● BRIEF: In full and without alteration, return the records below.

● ENTRIES SUPPLIED:

# # # #

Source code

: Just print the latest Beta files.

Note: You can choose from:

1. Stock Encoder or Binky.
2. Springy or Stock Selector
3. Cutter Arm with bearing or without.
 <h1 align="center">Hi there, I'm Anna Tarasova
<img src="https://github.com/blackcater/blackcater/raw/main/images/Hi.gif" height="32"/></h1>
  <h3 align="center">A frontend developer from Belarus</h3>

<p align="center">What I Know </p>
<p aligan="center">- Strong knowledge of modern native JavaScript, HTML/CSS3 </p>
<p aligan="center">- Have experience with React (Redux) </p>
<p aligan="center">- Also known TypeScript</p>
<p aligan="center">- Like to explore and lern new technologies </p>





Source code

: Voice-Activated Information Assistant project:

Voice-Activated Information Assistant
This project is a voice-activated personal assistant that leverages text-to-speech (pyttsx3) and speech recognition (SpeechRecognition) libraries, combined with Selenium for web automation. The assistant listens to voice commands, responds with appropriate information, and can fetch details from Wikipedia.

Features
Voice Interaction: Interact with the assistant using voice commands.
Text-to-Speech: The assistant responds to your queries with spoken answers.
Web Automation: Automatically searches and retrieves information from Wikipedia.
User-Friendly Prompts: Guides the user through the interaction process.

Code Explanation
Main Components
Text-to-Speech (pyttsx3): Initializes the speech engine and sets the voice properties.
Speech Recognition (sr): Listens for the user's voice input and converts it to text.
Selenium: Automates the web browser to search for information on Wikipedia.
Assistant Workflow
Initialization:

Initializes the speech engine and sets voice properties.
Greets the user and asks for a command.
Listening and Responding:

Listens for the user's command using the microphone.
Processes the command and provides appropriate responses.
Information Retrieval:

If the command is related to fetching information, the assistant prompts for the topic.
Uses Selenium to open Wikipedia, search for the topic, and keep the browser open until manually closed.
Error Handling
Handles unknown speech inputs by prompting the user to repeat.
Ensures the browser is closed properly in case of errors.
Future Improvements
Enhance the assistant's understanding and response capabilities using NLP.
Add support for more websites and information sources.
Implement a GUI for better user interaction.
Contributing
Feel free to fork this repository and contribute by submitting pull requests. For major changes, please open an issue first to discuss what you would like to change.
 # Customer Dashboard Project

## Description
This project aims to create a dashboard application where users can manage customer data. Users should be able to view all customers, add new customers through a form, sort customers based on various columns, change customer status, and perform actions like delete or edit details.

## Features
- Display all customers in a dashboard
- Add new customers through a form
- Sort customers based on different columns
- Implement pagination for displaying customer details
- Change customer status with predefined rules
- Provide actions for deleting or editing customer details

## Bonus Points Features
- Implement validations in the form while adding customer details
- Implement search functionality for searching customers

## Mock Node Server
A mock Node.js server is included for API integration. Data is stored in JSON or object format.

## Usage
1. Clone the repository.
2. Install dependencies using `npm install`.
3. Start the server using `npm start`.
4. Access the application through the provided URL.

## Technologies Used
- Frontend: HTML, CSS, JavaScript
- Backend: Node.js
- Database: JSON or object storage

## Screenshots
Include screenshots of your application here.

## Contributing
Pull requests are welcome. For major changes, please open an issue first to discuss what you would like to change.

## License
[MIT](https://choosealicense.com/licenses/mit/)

# # # #

● EXERCISE OUTPUT:
Source code

: Just print the latest Beta files.

Note: You can choose from:

1. Stock Encoder or Binky.
2. Springy or Stock Selector
3. Cutter Arm with bearing or without.
 <h1 align="center">Hi there, I'm Anna Tarasova
<img src="https://github.com/blackcater/blackcater/raw/main/images/Hi.gif" height="32"/></h1>
  <h3 align="center">A frontend developer from Belarus</h3>

<p align="center">What I Know </p>
<p aligan="center">- Strong knowledge of modern native JavaScript, HTML/CSS3 </p>
<p aligan="center">- Have experience with React (Redux) </p>
<p aligan="center">- Also known TypeScript</p>
<p aligan="center">- Like to explore and lern new technologies </p>





Source code

: Voice-Activated Information Assistant project:

Voice-Activated Information Assistant
This project is a voice-activated personal assistant that leverages text-to-speech (pyttsx3) and speech recognition (SpeechRecognition) libraries, combined with Selenium for web automation. The assistant listens to voice commands, responds with appropriate information, and can fetch details from Wikipedia.

Features
Voice Interaction: Interact with the assistant using voice commands.
Text-to-Speech: The assistant responds to your queries with spoken answers.
Web Automation: Automatically searches and retrieves information from Wikipedia.
User-Friendly Prompts: Guides the user through the interaction process.

Code Explanation
Main Components
Text-to-Speech (pyttsx3): Initializes the speech engine and sets the voice properties.
Speech Recognition (sr): Listens for the user's voice input and converts it to text.
Selenium: Automates the web browser to search for information on Wikipedia.
Assistant Workflow
Initialization:

Initializes the speech engine and sets voice properties.
Greets the user and asks for a command.
Listening and Responding:

Listens for the user's command using the microphone.
Processes the command and provides appropriate responses.
Information Retrieval:

If the command is related to fetching information, the assistant prompts for the topic.
Uses Selenium to open Wikipedia, search for the topic, and keep the browser open until manually closed.
Error Handling
Handles unknown speech inputs by prompting the user to repeat.
Ensures the browser is closed properly in case of errors.
Future Improvements
Enhance the assistant's understanding and response capabilities using NLP.
Add support for more websites and information sources.
Implement a GUI for better user interaction.
Contributing
Feel free to fork this repository and contribute by submitting pull requests. For major changes, please open an issue first to discuss what you would like to change.
 # Customer Dashboard Project

## Description
This project aims to create a dashboard application where users can manage customer data. Users should be able to view all customers, add new customers through a form, sort customers based on various columns, change customer status, and perform actions like delete or edit details.

## Features
- Display all customers in a dashboard
- Add new customers through a form
- Sort customers based on different columns
- Implement pagination for displaying customer details
- Change customer status with predefined rules
- Provide actions for deleting or editing customer details

## Bonus Points Features
- Implement validations in the form while adding customer details
- Implement search functionality for searching customers

## Mock Node Server
A mock Node.js server is included for API integration. Data is stored in JSON or object format.

## Usage
1. Clone the repository.
2. Install dependencies using `npm install`.
3. Start the server using `npm start`.
4. Access the application through the provided URL.

## Technologies Used
- Frontend: HTML, CSS, JavaScript
- Backend: Node.js
- Database: JSON or object storage

## Screenshots
Include screenshots of your application here.

## Contributing
Pull requests are welcome. For major changes, please open an issue first to discuss what you would like to change.

## License
[MIT](https://choosealicense.com/licenses/mit/)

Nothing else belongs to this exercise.